BRIEF ->
For this exercise, restate every line below word for word and drop the images.

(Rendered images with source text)

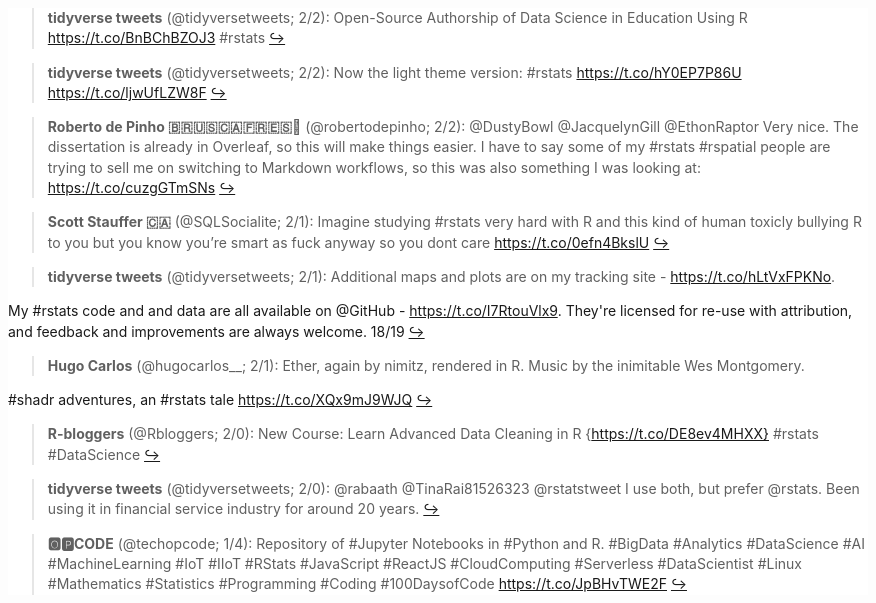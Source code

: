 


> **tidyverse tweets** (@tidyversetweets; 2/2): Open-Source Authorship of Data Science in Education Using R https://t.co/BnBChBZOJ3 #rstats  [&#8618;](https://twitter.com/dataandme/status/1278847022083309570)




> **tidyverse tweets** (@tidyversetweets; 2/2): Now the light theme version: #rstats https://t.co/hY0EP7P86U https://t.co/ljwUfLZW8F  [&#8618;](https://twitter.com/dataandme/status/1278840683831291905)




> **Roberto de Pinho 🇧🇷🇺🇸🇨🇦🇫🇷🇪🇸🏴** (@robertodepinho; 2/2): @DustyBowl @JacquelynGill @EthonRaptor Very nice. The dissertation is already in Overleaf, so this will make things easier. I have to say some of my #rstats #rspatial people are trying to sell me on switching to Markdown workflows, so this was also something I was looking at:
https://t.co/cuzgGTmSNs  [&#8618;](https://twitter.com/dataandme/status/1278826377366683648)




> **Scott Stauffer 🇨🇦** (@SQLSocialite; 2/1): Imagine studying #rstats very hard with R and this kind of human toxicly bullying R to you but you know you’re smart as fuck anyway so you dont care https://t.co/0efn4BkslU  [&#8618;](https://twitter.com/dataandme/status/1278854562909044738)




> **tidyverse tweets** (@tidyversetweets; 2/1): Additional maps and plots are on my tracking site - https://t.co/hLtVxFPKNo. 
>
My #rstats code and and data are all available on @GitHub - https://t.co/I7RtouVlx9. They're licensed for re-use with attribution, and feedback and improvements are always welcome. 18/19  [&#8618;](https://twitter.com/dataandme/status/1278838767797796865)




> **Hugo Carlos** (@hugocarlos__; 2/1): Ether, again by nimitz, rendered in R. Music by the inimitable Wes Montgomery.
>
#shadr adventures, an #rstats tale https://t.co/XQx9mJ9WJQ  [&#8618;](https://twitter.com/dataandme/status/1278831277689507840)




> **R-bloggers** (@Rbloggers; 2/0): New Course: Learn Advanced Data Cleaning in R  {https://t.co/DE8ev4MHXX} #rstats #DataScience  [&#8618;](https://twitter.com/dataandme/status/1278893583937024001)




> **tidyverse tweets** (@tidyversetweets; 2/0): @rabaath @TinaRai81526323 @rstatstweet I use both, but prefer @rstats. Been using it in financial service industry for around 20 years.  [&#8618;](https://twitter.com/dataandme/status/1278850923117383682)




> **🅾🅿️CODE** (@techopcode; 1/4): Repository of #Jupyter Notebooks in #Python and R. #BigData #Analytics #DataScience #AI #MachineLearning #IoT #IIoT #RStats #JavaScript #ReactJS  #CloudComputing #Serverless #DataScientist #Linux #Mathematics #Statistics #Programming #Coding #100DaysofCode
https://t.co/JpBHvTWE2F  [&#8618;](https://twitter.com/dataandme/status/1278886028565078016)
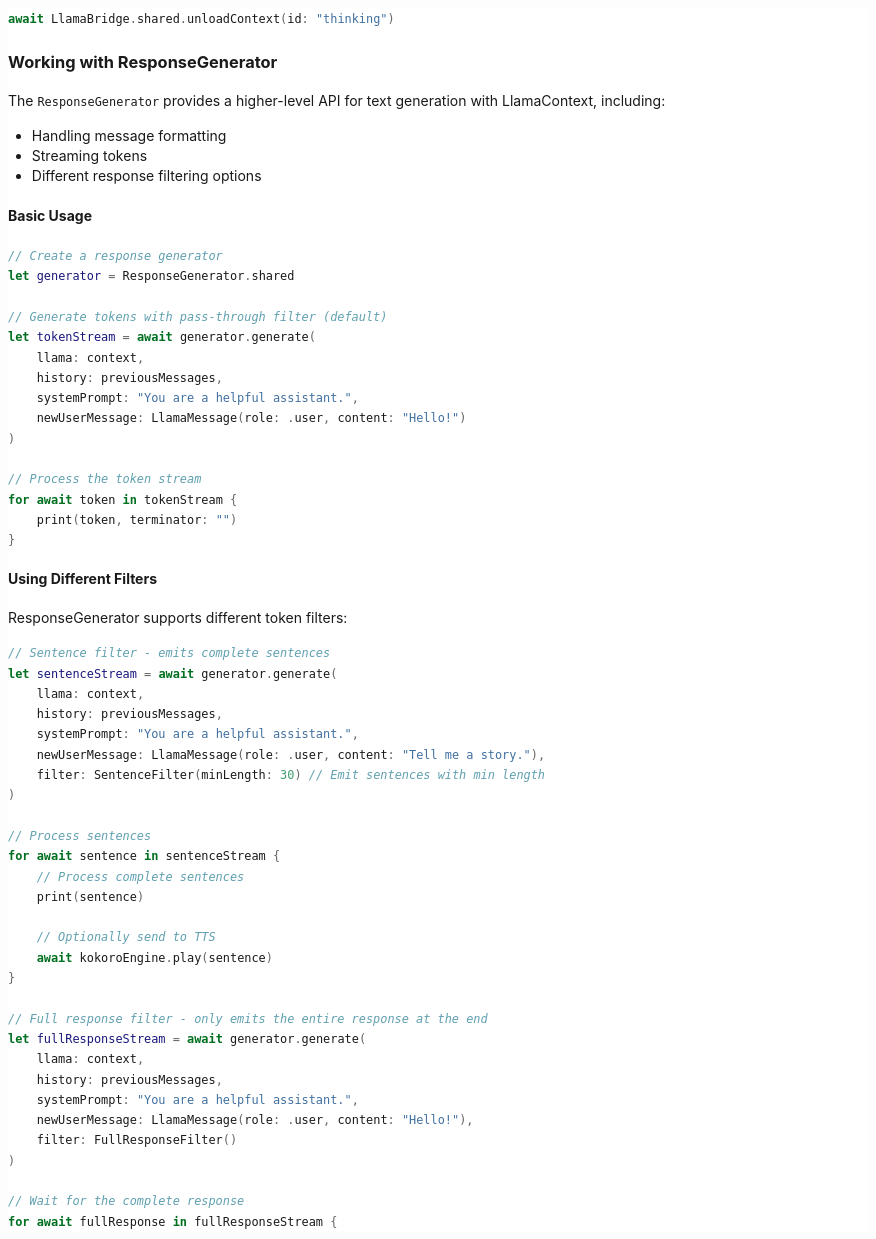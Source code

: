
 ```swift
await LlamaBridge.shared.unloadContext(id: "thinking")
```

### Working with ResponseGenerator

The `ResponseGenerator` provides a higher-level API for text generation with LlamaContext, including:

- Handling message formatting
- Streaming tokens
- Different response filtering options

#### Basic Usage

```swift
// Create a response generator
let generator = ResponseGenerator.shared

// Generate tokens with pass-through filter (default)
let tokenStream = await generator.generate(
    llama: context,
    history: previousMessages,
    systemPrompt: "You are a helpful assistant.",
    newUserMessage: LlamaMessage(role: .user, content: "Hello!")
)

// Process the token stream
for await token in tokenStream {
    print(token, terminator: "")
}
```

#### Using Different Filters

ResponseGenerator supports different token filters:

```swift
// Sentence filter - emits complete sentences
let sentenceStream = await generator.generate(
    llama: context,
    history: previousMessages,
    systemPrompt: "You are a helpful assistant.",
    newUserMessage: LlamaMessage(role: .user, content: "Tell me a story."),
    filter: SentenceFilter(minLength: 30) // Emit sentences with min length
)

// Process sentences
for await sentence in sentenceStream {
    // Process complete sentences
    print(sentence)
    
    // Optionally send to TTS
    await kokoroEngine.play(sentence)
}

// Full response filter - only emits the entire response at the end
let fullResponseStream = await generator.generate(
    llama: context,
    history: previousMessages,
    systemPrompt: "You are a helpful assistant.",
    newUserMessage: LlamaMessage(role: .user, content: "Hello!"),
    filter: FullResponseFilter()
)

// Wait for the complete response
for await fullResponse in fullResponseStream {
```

ANSWER SPACE ->
Source code

: 


> **tidyverse tweets** (@tidyversetweets; 2/2): Open-Source Authorship of Data Science in Education Using R https://t.co/BnBChBZOJ3 #rstats  [&#8618;](https://twitter.com/dataandme/status/1278847022083309570)




> **tidyverse tweets** (@tidyversetweets; 2/2): Now the light theme version: #rstats https://t.co/hY0EP7P86U https://t.co/ljwUfLZW8F  [&#8618;](https://twitter.com/dataandme/status/1278840683831291905)




> **Roberto de Pinho 🇧🇷🇺🇸🇨🇦🇫🇷🇪🇸🏴** (@robertodepinho; 2/2): @DustyBowl @JacquelynGill @EthonRaptor Very nice. The dissertation is already in Overleaf, so this will make things easier. I have to say some of my #rstats #rspatial people are trying to sell me on switching to Markdown workflows, so this was also something I was looking at:
https://t.co/cuzgGTmSNs  [&#8618;](https://twitter.com/dataandme/status/1278826377366683648)




> **Scott Stauffer 🇨🇦** (@SQLSocialite; 2/1): Imagine studying #rstats very hard with R and this kind of human toxicly bullying R to you but you know you’re smart as fuck anyway so you dont care https://t.co/0efn4BkslU  [&#8618;](https://twitter.com/dataandme/status/1278854562909044738)




> **tidyverse tweets** (@tidyversetweets; 2/1): Additional maps and plots are on my tracking site - https://t.co/hLtVxFPKNo. 
>
My #rstats code and and data are all available on @GitHub - https://t.co/I7RtouVlx9. They're licensed for re-use with attribution, and feedback and improvements are always welcome. 18/19  [&#8618;](https://twitter.com/dataandme/status/1278838767797796865)




> **Hugo Carlos** (@hugocarlos__; 2/1): Ether, again by nimitz, rendered in R. Music by the inimitable Wes Montgomery.
>
#shadr adventures, an #rstats tale https://t.co/XQx9mJ9WJQ  [&#8618;](https://twitter.com/dataandme/status/1278831277689507840)




> **R-bloggers** (@Rbloggers; 2/0): New Course: Learn Advanced Data Cleaning in R  {https://t.co/DE8ev4MHXX} #rstats #DataScience  [&#8618;](https://twitter.com/dataandme/status/1278893583937024001)




> **tidyverse tweets** (@tidyversetweets; 2/0): @rabaath @TinaRai81526323 @rstatstweet I use both, but prefer @rstats. Been using it in financial service industry for around 20 years.  [&#8618;](https://twitter.com/dataandme/status/1278850923117383682)




> **🅾🅿️CODE** (@techopcode; 1/4): Repository of #Jupyter Notebooks in #Python and R. #BigData #Analytics #DataScience #AI #MachineLearning #IoT #IIoT #RStats #JavaScript #ReactJS  #CloudComputing #Serverless #DataScientist #Linux #Mathematics #Statistics #Programming #Coding #100DaysofCode
https://t.co/JpBHvTWE2F  [&#8618;](https://twitter.com/dataandme/status/1278886028565078016)
Source code

:
 ```swift
await LlamaBridge.shared.unloadContext(id: "thinking")
```

### Working with ResponseGenerator

The `ResponseGenerator` provides a higher-level API for text generation with LlamaContext, including:

- Handling message formatting
- Streaming tokens
- Different response filtering options

#### Basic Usage

```swift
// Create a response generator
let generator = ResponseGenerator.shared

// Generate tokens with pass-through filter (default)
let tokenStream = await generator.generate(
    llama: context,
    history: previousMessages,
    systemPrompt: "You are a helpful assistant.",
    newUserMessage: LlamaMessage(role: .user, content: "Hello!")
)

// Process the token stream
for await token in tokenStream {
    print(token, terminator: "")
}
```

#### Using Different Filters

ResponseGenerator supports different token filters:

```swift
// Sentence filter - emits complete sentences
let sentenceStream = await generator.generate(
    llama: context,
    history: previousMessages,
    systemPrompt: "You are a helpful assistant.",
    newUserMessage: LlamaMessage(role: .user, content: "Tell me a story."),
    filter: SentenceFilter(minLength: 30) // Emit sentences with min length
)

// Process sentences
for await sentence in sentenceStream {
    // Process complete sentences
    print(sentence)
    
    // Optionally send to TTS
    await kokoroEngine.play(sentence)
}

// Full response filter - only emits the entire response at the end
let fullResponseStream = await generator.generate(
    llama: context,
    history: previousMessages,
    systemPrompt: "You are a helpful assistant.",
    newUserMessage: LlamaMessage(role: .user, content: "Hello!"),
    filter: FullResponseFilter()
)

// Wait for the complete response
for await fullResponse in fullResponseStream {
```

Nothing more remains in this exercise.